Share

BAB 4 - Tiduri Dia.

"Mas, tolong berhenti." 

Tidak mau mendengarkan Ratih, Abimanyu terus berjalan membawa Ratih dengan langkah cepat.

"Mas, jangan seperti ini, tolong lepaskan Aku!" Pekik Ratih.

Terpaksa Abi melepaskan Ratih dan menatap istri tercintanya itu.

"Kenapa Mas bersikap ketus seperti itu kepada Arin? Apa karena sikap Mas ini, Arin jadi berubah sikapnya menjadi dingin?" 

"Itu bukan urusan kita, Dek. Ayo kita ke kamar, Mas merasa sangat lelah, bisakah kamu memijit punggung Mas seperti biasa?" Abi mulai mengajak Ratih lagi namun Ratih menolaknya dan tetap berdiam diri.

"Tidak Mas. Kamu harus tinggal di kamar Arin mulai saat ini." 

"Tidak!" 

"Mas, tolonglah jangan  bersikap seperti ini. Arin juga istrimu, dia berhak atas dirimu juga." 

"Tidak! Dia tidak berhak atas diriku." 

Abimanyu mendekati Ratih dan memegang pipi Ratih lembut.

"Hanya kamu yang berhak atas diriku, Dek. Tidak akan ada wanita lain yang akan menggantikan dirimu." 

"Cukup, Mas. Kita sudah membicarakan ini. Tolong tepati janjimu." Ratih menjauhkan tangan Abi dari pipinya.

"Cukup Dek. Mas sudah mengikuti semua kegilaan ini, Mas bahkan seolah tidak memiliki pilihan lain selain menjalani ini walau hatiku menolaknya. Cukup jangan memaksaku lagi kali ini." Abi mulai berjalan mundur dan memilih untuk masuk ke kamar bawah. 

"Mas?" 

Abi hanya melambaikan tangannya menandakan cukup untuk tidak menyeterunya lagi.

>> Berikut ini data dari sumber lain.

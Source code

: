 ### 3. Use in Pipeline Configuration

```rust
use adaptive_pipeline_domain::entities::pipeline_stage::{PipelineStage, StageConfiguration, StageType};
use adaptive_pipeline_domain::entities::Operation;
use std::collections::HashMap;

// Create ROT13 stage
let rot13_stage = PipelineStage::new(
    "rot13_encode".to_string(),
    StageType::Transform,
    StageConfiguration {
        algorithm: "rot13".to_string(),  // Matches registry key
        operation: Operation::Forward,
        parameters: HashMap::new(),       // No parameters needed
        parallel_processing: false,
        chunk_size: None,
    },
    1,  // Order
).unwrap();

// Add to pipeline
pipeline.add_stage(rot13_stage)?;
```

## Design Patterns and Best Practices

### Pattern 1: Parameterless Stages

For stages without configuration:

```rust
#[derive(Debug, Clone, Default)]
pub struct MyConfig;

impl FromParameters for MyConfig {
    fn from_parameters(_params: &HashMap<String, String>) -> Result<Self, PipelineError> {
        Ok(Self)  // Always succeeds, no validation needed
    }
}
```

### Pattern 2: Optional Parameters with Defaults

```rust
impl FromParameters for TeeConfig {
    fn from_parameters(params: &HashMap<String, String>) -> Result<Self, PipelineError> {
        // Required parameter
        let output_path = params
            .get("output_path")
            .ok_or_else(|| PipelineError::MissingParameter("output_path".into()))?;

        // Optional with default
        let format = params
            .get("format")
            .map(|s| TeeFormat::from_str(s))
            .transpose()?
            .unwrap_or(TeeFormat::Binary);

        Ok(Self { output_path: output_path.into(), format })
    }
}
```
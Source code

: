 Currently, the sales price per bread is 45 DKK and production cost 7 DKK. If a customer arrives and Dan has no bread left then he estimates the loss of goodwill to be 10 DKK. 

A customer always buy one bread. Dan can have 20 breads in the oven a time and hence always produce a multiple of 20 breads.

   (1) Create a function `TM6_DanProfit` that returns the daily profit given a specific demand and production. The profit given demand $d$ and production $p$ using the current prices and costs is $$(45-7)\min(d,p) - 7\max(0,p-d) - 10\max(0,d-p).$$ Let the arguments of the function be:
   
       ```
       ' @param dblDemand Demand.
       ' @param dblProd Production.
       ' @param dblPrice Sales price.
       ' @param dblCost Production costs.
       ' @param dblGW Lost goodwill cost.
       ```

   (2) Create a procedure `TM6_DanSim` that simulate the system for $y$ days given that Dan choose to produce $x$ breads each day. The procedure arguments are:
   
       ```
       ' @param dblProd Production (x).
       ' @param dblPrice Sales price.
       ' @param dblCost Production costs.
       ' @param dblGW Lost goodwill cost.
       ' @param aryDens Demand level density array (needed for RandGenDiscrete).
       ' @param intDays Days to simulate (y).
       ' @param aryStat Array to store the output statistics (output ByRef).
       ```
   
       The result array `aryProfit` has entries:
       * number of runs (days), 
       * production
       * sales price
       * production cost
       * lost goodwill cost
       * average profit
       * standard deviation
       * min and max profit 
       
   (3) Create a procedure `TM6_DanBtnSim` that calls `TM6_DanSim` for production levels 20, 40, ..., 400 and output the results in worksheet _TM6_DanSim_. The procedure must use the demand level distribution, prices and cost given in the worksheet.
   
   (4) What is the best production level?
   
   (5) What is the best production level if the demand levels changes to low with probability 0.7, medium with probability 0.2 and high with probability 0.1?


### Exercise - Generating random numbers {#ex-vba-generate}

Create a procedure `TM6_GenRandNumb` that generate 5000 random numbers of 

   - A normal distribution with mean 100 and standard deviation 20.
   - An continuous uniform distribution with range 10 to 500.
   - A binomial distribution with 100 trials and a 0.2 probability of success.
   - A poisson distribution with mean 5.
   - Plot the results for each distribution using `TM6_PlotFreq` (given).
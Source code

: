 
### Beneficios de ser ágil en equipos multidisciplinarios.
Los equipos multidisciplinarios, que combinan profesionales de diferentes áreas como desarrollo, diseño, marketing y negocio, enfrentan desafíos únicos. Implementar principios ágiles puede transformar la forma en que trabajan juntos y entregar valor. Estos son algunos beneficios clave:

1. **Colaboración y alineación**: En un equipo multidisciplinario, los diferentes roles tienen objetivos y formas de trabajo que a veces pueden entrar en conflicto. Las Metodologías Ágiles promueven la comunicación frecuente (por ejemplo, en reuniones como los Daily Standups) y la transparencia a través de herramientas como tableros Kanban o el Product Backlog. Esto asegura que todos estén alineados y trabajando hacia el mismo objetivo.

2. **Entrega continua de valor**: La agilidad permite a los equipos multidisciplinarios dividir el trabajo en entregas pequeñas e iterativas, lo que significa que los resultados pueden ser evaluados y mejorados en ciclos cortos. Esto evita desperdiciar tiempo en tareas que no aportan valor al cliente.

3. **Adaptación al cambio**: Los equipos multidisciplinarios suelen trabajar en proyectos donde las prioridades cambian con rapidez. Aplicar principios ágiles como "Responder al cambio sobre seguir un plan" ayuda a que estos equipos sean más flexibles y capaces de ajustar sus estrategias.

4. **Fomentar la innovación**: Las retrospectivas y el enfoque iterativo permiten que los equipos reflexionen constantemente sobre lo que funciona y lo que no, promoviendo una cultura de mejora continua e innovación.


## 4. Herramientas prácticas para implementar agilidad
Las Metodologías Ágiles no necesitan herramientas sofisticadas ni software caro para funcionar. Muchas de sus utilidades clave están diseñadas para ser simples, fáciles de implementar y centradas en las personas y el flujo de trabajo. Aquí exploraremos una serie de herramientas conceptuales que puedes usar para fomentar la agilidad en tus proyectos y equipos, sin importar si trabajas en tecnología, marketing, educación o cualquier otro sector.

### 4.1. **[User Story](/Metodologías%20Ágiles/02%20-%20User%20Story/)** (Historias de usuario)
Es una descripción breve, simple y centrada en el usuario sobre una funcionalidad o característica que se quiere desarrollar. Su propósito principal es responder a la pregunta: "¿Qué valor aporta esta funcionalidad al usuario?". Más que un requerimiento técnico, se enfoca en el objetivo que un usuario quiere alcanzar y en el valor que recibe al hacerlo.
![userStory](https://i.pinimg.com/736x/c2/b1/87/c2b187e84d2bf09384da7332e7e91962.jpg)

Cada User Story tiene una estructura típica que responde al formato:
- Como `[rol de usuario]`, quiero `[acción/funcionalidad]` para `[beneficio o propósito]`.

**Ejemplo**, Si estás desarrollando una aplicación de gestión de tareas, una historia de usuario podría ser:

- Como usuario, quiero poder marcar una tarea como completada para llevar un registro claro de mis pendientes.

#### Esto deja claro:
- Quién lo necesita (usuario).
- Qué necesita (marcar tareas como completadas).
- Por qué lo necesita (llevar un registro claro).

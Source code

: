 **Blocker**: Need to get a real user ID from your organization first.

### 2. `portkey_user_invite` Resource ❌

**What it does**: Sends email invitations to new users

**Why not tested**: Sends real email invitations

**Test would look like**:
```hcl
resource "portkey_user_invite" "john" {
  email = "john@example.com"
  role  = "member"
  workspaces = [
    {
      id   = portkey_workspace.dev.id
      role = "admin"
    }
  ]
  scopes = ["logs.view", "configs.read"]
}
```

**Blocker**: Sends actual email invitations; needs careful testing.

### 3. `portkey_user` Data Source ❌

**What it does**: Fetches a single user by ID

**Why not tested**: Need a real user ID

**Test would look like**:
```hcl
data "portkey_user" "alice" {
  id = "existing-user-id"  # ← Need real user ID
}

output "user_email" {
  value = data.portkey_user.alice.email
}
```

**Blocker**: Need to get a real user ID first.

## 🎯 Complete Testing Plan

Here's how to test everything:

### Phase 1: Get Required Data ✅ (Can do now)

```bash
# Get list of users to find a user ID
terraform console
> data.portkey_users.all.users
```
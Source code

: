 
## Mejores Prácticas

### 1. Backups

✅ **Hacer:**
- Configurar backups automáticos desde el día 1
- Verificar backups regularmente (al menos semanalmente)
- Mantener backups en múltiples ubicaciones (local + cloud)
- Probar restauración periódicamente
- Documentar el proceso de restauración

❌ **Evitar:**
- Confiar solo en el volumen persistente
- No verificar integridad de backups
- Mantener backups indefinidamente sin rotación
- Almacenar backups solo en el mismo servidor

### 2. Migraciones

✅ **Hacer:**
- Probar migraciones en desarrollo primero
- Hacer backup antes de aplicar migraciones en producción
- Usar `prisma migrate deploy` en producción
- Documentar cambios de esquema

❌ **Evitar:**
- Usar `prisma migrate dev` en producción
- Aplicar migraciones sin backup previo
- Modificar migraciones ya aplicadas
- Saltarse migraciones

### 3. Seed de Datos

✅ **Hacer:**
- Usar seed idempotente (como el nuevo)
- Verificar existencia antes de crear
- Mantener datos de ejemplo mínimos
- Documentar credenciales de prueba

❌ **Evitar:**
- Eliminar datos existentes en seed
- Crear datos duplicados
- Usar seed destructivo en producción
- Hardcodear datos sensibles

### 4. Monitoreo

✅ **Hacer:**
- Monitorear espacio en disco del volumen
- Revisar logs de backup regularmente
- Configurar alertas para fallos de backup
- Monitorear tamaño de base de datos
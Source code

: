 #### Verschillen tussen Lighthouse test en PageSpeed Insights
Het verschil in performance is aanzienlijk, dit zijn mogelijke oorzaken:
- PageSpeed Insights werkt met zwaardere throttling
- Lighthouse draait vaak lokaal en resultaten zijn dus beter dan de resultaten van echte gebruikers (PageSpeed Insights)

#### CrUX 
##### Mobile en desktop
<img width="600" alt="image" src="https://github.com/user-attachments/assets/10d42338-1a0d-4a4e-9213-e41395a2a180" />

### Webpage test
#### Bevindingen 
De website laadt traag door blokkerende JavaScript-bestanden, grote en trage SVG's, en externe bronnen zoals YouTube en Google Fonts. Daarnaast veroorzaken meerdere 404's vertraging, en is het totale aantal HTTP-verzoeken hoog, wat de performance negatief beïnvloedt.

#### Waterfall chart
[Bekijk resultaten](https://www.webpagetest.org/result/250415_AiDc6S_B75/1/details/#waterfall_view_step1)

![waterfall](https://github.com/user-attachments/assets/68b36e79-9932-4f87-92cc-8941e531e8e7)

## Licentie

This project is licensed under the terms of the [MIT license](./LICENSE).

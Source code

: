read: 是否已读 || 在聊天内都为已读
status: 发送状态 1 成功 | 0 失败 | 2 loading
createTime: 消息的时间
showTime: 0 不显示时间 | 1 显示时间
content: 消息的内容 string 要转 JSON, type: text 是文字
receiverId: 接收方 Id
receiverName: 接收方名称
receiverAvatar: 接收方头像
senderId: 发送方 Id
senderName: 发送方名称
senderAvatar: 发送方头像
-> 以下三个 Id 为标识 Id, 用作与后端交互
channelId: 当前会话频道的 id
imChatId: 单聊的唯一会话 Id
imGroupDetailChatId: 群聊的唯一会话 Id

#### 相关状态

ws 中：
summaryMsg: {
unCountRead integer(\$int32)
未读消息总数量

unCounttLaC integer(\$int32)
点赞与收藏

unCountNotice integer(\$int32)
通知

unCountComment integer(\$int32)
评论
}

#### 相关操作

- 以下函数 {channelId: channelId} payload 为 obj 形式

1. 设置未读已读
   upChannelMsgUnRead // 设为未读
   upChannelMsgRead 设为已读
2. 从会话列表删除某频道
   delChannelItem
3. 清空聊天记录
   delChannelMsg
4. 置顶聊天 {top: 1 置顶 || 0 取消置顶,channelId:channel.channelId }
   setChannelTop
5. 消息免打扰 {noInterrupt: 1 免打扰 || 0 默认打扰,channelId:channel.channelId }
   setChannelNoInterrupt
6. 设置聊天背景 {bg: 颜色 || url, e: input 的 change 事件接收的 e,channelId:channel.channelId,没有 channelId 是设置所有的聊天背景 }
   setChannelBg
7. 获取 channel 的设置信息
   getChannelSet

Waktu terus berjalan, Abi masih mengunci diri di kamar tamu, Arin juga sama lebih memilih mengunci kamarnya.

Ratih merasa bingung dengan kondisi ini, Arin dan Abi sama-sama memiliki sikap keras dan tidak mau mengalah, Ratih sudah memasak makan malam lezat kesukaan suaminya. 

Tak tahan mencium aroma makanan lezat yang Ratih buat, Abimanyu membuka pintu kamarnya dan menuju meja makan dimana Ratih tengah   mempersiapkan makan malam.

"Ayo makan, Mas." Sapa Ratih dengan senyuman hangatnya 

Ratih sangat tahu sifat suaminya itu, Abi tidak akan tahan jika sudah mencium aroma makanan yang Ratih buat. Seketika marahnya hilang dan akan segera mencicipi masakannya.

"Masakannya tampak lezat, Dek." 

"Tentu, ini kan kesukaannya, Mas. Ayam bakar madu dengan lalapannya tak lupa sambal terasi juga." 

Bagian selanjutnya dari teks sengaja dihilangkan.